The U.S. tax code is far from a static document. To the contrary: the set of rules outlining tax policy for all Americans, be they individuals, families, corporations, or other taxpaying entities, averaged one change per day, every day, each year since 2001 .
These changes, by and large, have a narrow focus and impact; sometimes changes reflect an effort on the part of Congress or the IRS to make tax filing quicker and easier for individuals . Other times, changes are made to reflect new laws, such as 2008’s Affordable Care Act, which created the Individual Mandate for purchasing health insurance. Whatever the cause, however, these changes have added to the length and complexity of the tax code, and created a common cause among politicians from both major parties: comprehensive tax reform .
What is Comprehensive Tax Reform?
What constitutes “comprehensive” tax reform is somewhat subjective, but generally is referred to as any bipartisan Congressional effort to rewrite or even eliminate large portions of the current tax code, with special attention paid to exemptions, tax rates, and broadly defined “loopholes” which allow payers to reduce or eliminate their tax burdens.

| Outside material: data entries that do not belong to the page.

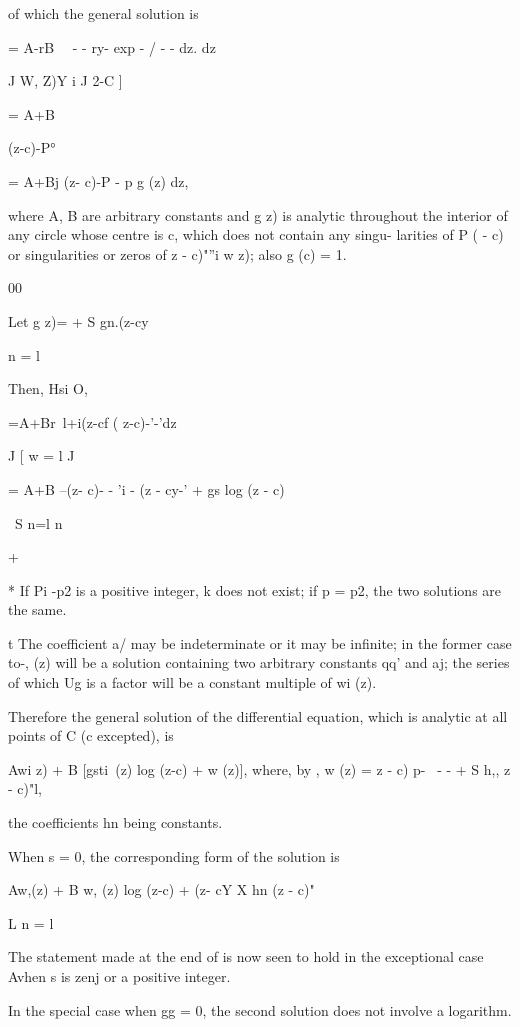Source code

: of which the general solution is

 = A-rB\ ~ - - ry- exp - / - - dz. dz

J W, Z)Y i J 2-C ]

= A+B

(z-c)-P°

= A+Bj (z- c)-P - p g (z) dz,

where A, B are arbitrary constants and g z) is analytic throughout the
interior of any circle whose centre is c, which does not contain any
singu- larities of P ( - c) or singularities or zeros of z - c)"''i w
z); also g (c) = 1.

00

Let g z)= + S gn.(z-cy\

n = l

Then, Hsi O,

 =A+Br\ l+i(z-cf ( z-c)-'-'dz

J [ w = l J

= A+B --(z- c)- - 'i - (z - cy-' + gs log (z - c)

\ S n=l n

+ %

* If Pi -p2 is a positive integer, k does not exist; if p = p2, the
two solutions are the same.

t The coefficient a/ may be indeterminate or it may be infinite; in
the former case to-, (z) will be a solution containing two arbitrary
constants qq' and aj; the series of which Ug is a factor will be a
constant multiple of wi (z).

%
%

Therefore the general solution of the differential equation, which is
analytic at all points of C (c excepted), is

Awi z) + B [gsti\ (z) log (z-c) + w (z)], where, by , w (z) = z
- c) p- \ - - + S h,, z - c)"l,

the coefficients hn being constants.

When s = 0, the corresponding form of the solution is

Aw,(z) + B w, (z) log (z-c) + (z- cY X hn (z - c)"

L n = l \

The statement made at the end of  is now seen to hold in the
exceptional case Avhen s is zenj or a positive integer.

In the special case when gg = 0, the second solution does not involve
a logarithm.

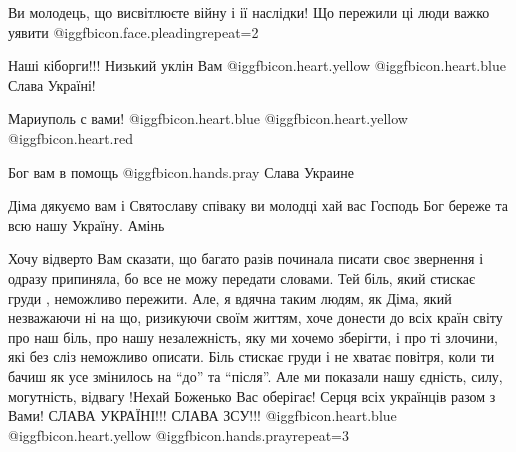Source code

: \begin{itemize}

Ви молодець, що висвітлюєте війну і ії наслідки! Що пережили ці люди важко уявити @igg{fbicon.face.pleading}{repeat=2} 

Наші кіборги!!! Низький уклін Вам  @igg{fbicon.heart.yellow}  @igg{fbicon.heart.blue} Слава Україні!

Мариуполь с вами! @igg{fbicon.heart.blue}  @igg{fbicon.heart.yellow} @igg{fbicon.heart.red}

Бог вам в помощь  @igg{fbicon.hands.pray}  Слава Украине

Діма дякуємо вам і Святославу співаку ви молодці хай вас Господь Бог береже та
всю нашу Україну. Амінь


Хочу відверто Вам сказати, що багато разів починала писати своє звернення і
одразу припиняла, бо все не можу передати словами. Тей біль, який стискає груди
, неможливо пережити. Але, я вдячна таким людям, як Діма, який незважаючи ні на
що, ризикуючи своїм життям, хоче донести до всіх країн світу про наш біль, про
нашу незалежність, яку ми хочемо зберігти, і про ті злочини, які без сліз
неможливо описати. Біль стискає груди і не хватає повітря, коли ти бачиш як усе
змінилось на \enquote{до} та \enquote{після}. Але ми показали нашу єдність,
силу, могутність, відвагу !Нехай Боженько Вас оберігає! Серця всіх українців
разом з Вами! СЛАВА УКРАЇНІ!!! СЛАВА ЗСУ!!! @igg{fbicon.heart.blue}
@igg{fbicon.heart.yellow}  @igg{fbicon.hands.pray}{repeat=3} 


\end{itemize} %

For many, the point is to make the tax code shorter, simpler, and easier to understand, rather than continuing the trend of making it longer and more nuanced year after year .
The last major overhaul to the U.S. tax code was in 1986, when the Tax Reform Act was passed . For perspective, that is eight years before the Internet became a fixture in the average household or business ; 25 years before cash registers equipped with NFC readers began accepting mobile pay, setting the stage for mobile phones to function as digital wallets ; 27 years before online retail revenue overtook that of traditional brick-and-mortar stores during the holiday shopping season . There is still debate over the future of ecommerce with respect to sales tax, taxing authority, and even whether the nature of online retail necessitates a federal sales tax or similar instrument .
Technology since the turn of the century has not only revolutionized the marketplace, it has continued to evolve and disrupt economies around the world. Tax policy, by contrast, despite thousands of changes and additions, has not kept up with this rate of transformation, nor been updated to reflect the new realities of ecommerce, digitization, or the global appetite for automation — not to mention the need for cybersecurity solutions and some measure of privacy .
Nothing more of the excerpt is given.